Data excerpts>
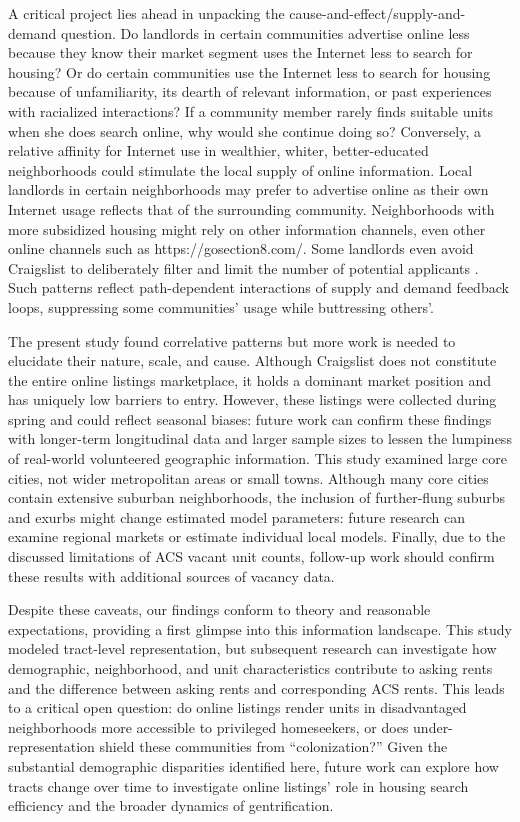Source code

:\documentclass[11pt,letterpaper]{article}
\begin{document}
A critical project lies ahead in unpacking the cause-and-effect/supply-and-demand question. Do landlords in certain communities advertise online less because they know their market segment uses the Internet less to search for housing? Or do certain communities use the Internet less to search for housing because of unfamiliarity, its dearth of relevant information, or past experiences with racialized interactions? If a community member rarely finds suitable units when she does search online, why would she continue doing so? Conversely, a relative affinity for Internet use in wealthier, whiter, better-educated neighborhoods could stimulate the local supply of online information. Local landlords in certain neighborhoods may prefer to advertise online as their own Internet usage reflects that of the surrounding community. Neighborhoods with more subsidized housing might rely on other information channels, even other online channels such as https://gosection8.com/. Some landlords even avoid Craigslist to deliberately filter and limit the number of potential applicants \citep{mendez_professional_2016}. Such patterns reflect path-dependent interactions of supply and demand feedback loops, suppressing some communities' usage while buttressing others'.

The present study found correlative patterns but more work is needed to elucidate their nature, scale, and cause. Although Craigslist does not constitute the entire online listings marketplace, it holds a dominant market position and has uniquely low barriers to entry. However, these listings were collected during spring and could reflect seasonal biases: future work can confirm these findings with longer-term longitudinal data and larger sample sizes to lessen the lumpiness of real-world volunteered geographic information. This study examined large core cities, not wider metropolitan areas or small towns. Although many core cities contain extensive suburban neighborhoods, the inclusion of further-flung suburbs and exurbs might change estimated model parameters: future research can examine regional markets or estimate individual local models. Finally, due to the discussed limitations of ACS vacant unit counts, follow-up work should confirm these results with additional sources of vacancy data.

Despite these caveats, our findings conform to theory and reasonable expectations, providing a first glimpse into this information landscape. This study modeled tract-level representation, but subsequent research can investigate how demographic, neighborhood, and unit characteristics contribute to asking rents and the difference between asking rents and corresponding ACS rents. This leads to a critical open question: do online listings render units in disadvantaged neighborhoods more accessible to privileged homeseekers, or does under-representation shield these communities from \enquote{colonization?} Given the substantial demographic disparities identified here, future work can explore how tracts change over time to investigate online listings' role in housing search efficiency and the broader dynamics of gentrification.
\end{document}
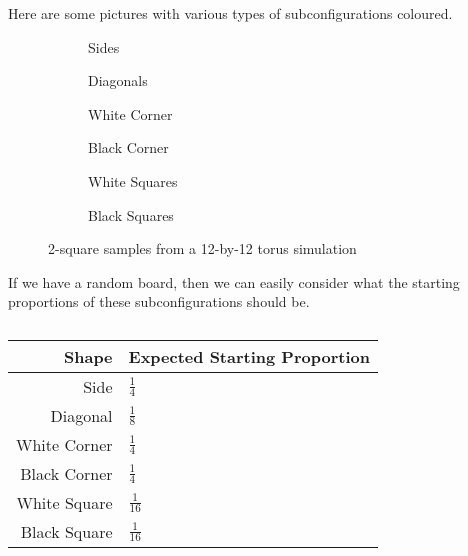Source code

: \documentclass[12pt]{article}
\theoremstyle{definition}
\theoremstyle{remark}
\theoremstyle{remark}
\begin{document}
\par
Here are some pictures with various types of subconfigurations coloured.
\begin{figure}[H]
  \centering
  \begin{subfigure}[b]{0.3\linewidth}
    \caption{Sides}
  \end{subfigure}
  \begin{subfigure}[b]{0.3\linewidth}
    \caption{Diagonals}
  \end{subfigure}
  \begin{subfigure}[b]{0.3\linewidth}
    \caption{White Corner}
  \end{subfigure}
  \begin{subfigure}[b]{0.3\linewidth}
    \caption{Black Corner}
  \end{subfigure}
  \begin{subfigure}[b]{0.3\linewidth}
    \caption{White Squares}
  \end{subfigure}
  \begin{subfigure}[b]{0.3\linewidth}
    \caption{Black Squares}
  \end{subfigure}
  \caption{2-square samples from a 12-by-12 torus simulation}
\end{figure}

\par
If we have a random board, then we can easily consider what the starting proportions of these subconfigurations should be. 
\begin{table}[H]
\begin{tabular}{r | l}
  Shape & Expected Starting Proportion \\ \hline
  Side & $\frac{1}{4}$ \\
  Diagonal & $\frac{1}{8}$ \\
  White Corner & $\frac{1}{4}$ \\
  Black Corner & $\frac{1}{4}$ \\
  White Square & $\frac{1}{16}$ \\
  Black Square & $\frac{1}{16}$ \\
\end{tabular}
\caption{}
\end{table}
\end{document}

==

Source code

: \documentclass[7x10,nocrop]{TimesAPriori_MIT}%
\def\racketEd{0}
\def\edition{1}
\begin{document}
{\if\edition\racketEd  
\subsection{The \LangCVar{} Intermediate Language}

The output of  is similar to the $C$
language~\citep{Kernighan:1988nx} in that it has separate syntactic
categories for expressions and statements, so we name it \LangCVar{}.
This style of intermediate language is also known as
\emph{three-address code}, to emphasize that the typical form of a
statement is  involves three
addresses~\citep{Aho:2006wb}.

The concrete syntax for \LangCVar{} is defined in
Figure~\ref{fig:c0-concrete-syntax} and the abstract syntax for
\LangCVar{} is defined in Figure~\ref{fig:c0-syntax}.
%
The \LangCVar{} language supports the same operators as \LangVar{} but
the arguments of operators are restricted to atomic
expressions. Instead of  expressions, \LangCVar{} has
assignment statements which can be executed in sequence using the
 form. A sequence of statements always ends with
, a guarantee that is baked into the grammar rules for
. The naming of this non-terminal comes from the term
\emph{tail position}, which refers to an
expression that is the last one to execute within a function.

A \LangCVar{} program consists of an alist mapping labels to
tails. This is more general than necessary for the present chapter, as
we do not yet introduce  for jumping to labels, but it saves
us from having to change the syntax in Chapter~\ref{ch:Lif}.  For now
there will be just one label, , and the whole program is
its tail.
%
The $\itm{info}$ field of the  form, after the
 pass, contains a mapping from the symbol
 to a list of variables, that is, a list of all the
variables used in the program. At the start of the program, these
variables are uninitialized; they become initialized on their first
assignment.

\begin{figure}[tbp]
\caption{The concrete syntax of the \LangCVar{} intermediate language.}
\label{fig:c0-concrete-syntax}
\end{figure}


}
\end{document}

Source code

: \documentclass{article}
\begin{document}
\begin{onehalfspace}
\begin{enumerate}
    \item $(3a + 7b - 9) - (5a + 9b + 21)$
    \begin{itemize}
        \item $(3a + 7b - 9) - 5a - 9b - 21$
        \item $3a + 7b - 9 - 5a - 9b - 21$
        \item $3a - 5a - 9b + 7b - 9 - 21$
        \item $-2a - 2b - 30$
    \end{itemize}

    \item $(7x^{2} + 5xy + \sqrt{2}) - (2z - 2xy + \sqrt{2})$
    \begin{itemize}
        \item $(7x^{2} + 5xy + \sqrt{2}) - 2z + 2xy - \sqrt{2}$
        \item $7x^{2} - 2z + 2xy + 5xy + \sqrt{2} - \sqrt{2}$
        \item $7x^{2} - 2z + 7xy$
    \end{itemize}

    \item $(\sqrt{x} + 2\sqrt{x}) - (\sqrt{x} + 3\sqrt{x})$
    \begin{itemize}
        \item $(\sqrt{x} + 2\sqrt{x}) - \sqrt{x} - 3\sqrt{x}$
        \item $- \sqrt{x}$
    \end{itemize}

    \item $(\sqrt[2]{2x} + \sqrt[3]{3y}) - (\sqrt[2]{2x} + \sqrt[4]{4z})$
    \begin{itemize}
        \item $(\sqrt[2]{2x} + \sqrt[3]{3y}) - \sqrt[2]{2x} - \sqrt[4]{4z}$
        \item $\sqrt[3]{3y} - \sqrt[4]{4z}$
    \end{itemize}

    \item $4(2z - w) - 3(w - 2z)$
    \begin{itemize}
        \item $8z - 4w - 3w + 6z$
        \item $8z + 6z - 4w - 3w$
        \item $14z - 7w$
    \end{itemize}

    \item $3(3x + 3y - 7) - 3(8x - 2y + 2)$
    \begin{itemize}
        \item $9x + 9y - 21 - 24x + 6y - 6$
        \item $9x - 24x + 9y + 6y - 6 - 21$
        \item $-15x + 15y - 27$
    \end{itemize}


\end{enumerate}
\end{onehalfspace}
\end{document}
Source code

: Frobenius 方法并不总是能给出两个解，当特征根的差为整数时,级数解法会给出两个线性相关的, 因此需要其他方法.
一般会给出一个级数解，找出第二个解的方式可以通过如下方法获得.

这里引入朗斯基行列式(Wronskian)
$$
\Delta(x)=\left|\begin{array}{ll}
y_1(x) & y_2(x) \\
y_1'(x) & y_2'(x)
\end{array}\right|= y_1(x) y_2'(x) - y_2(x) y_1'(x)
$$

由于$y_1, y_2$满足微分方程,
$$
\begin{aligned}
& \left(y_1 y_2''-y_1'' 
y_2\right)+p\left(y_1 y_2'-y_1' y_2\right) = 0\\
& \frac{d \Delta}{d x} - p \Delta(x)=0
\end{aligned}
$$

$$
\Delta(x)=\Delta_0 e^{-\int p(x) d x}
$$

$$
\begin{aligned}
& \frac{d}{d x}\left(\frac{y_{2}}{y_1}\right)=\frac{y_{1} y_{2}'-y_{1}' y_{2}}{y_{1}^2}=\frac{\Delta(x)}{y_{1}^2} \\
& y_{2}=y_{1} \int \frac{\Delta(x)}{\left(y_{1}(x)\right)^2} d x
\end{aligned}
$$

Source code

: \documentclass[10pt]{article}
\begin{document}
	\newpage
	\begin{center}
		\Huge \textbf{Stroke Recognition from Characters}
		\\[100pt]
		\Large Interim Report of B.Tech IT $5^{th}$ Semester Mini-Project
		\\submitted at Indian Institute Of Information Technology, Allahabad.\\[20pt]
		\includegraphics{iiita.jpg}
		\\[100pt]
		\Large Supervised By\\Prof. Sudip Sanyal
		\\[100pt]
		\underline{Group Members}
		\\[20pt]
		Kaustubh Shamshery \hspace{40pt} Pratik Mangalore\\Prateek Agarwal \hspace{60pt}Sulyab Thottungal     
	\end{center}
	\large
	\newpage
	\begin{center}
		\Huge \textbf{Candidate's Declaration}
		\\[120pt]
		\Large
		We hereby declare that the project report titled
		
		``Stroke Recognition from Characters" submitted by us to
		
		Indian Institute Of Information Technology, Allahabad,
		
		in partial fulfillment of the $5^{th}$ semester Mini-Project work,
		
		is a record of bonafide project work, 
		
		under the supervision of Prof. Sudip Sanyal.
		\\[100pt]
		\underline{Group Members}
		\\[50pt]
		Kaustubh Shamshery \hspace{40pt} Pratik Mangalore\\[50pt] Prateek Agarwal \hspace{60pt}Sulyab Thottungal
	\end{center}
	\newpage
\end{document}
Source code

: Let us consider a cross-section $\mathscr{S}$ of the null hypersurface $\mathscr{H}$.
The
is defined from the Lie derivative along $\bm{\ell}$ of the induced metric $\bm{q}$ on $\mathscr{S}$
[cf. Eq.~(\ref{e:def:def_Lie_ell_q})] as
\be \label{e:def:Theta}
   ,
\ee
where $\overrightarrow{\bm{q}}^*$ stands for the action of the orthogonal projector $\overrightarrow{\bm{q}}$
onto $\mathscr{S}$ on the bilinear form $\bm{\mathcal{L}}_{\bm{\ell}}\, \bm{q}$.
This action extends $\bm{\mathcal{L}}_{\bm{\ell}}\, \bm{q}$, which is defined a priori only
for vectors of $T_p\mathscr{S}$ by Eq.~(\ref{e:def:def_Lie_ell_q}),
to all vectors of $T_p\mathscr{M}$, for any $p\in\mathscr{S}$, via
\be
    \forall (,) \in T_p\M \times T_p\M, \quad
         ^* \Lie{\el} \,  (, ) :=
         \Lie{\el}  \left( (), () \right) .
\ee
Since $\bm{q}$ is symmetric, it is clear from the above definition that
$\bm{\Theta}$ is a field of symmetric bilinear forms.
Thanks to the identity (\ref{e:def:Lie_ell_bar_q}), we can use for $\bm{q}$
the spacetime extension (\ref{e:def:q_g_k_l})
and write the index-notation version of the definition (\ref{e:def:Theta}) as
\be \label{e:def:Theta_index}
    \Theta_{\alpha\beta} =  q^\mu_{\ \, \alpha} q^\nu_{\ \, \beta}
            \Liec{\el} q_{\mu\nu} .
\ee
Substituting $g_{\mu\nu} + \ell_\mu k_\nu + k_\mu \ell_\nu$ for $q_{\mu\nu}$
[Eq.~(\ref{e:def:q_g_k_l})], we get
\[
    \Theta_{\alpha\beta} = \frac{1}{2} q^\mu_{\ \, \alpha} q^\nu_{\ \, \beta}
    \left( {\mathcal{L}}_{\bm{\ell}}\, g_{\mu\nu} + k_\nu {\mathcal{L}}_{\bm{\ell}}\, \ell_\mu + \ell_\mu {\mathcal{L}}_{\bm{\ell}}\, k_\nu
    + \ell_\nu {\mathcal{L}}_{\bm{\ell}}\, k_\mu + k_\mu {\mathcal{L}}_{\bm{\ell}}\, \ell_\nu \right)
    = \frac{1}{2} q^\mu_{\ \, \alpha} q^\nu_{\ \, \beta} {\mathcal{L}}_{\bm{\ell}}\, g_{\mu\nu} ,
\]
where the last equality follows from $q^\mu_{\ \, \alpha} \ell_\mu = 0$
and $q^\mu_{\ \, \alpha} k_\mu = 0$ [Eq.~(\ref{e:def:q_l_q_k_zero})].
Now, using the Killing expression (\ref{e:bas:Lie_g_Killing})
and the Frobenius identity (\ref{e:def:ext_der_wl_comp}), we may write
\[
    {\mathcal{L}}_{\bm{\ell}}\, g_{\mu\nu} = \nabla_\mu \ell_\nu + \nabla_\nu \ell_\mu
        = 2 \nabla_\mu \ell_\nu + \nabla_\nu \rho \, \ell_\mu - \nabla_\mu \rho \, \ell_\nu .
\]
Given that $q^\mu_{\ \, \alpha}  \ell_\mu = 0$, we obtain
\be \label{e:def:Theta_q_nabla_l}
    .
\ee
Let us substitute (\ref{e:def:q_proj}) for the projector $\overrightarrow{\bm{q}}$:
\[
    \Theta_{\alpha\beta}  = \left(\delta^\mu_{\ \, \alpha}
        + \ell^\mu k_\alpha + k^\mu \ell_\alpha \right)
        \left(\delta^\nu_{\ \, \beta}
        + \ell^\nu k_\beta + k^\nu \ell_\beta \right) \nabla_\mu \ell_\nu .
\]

Task directions> The required output is every line above from the one with "for vectors of" down to the one with "and write the", restated word for word, ends included.

Answer box>
for vectors of $T_p\mathscr{S}$ by Eq.~(\ref{e:def:def_Lie_ell_q}),
to all vectors of $T_p\mathscr{M}$, for any $p\in\mathscr{S}$, via
\be
    \forall (,) \in T_p\M \times T_p\M, \quad
         ^* \Lie{\el} \,  (, ) :=
         \Lie{\el}  \left( (), () \right) .
\ee
Since $\bm{q}$ is symmetric, it is clear from the above definition that
$\bm{\Theta}$ is a field of symmetric bilinear forms.
Thanks to the identity (\ref{e:def:Lie_ell_bar_q}), we can use for $\bm{q}$
the spacetime extension (\ref{e:def:q_g_k_l})
and write the index-notation version of the definition (\ref{e:def:Theta}) as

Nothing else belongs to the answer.